What about the copious amounts that recount Jesus trying to teach His people how to keep it correctly.
Why would He do that if He was getting ready to just -86- it?
And what in the world are "Christian scriptures?" Do you mean the ones that Paul and Peter and Jesus used to teach the New Covenant?
Aunty, I take you as being a little too intelligent to be using a sophomoric argument like this against the Sabbath. And that's no back-handed compliment, either.
Well before about 1980, at least 90% of Christians would have answered this question like this:
Exodus 20
8Remember the Sabbath day by keeping it holy. 9Six days you shall labor and do all your work, 10but the seventh day is a Sabbath to the LORD your God, on which you must not do any work—neither you, nor your son or daughter, nor your manservant or maidservant or livestock, nor the foreigner within your gates. 11For in six days the LORD made the heavens and the earth and the sea and all that is in them, but on the seventh day He rested.

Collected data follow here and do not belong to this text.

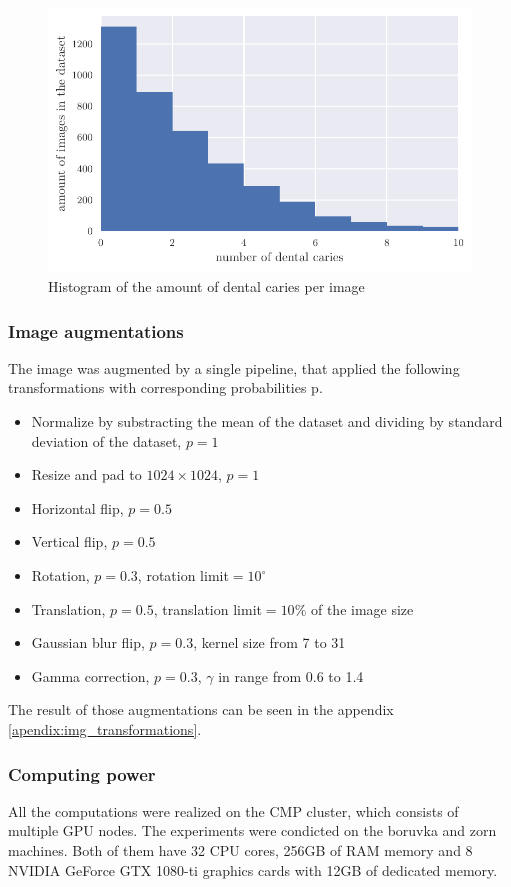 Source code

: \begin{figure}
    \includegraphics[width=\linewidth]{images/caries_histogram.pdf}
    \caption{Histogram of the amount of dental caries per image}
    \label{fig:hist_caries_per_img}
\end{figure}
\subsubsection{Image augmentations}
The image was augmented by a single pipeline, that applied the following transformations with corresponding probabilities p.
\begin{itemize}
    \item Normalize by substracting the mean of the dataset and dividing by standard deviation of the dataset, $p=1$
    \item Resize and pad to $1024\times1024$, $p=1$
    \item Horizontal flip, $p=0.5$
    \item Vertical flip, $p=0.5$
    \item Rotation, $p=0.3$, rotation limit$=10^{\circ}$
    \item Translation, $p=0.5$, translation limit$=10\%$ of the image size
    \item Gaussian blur flip, $p=0.3$, kernel size from 7 to 31
    \item Gamma correction, $p=0.3$, $\gamma$ in range from 0.6 to 1.4
\end{itemize}
The result of those augmentations can be seen in the appendix \ref{apendix:img_transformations}.
\subsubsection{Computing power}
All the computations were realized on the CMP cluster, which consists of multiple GPU nodes. The experiments were condicted on the boruvka and zorn machines. Both of them have 32 CPU cores, 256GB of RAM memory and 8 NVIDIA GeForce GTX 1080-ti graphics cards with 12GB of dedicated memory.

Therefore the LORD blessed the Sabbath day and set it apart as holy.
But now that the Old Testament has been retired, I'd probably go with this:
Circumcision is nothing and uncircumcision is nothing, but keeping the commandments of God is what matters. (1 Corinthians 7:19)
I can't help but suspect that you know who is being referred to here as "God."
Jesus did this but Paul said that...
(And John said <see below> and James said, etc., etc., and on and on)
I honestly don't understand all of the resistance to the 4th commandment.
It truly boggles my mind. It's a surreal decades-long moment.
When I was a kid, nobody I knew or heard of (and my dad will bear me out on this, because he was always 20 years' worth more aware than I, and a world traveler) was trying to reason their way out of keeping the 4th commandment. They were just mixed up about which day of the week was being addressed.
I honestly don't get it.
Unless, the world has crept into the church with its anti-authority mentality, which I cannot but highly suspect, giving the eyewitness evidence to which I am privy, but which so many others of my generation either missed, ignored, deny, or were themselves artfully deceived.
How is the 4th commandment a shadow of the life, death, and resurrection of Jesus Christ?
I can't say for sure, but I'd conjecture that if you look into the mid-20th century archives of Witness reading material on this subject (if there are any) you won't find this kind of anti-Sabbath reasoning or sentiment.
You can just imagine, what with it being a central focal point of the moral code for human beings, etched by the finger of Jehovah, the Creator of human beings, on tablets of stone amidst thunderings and lightings and other scary stuff, and all.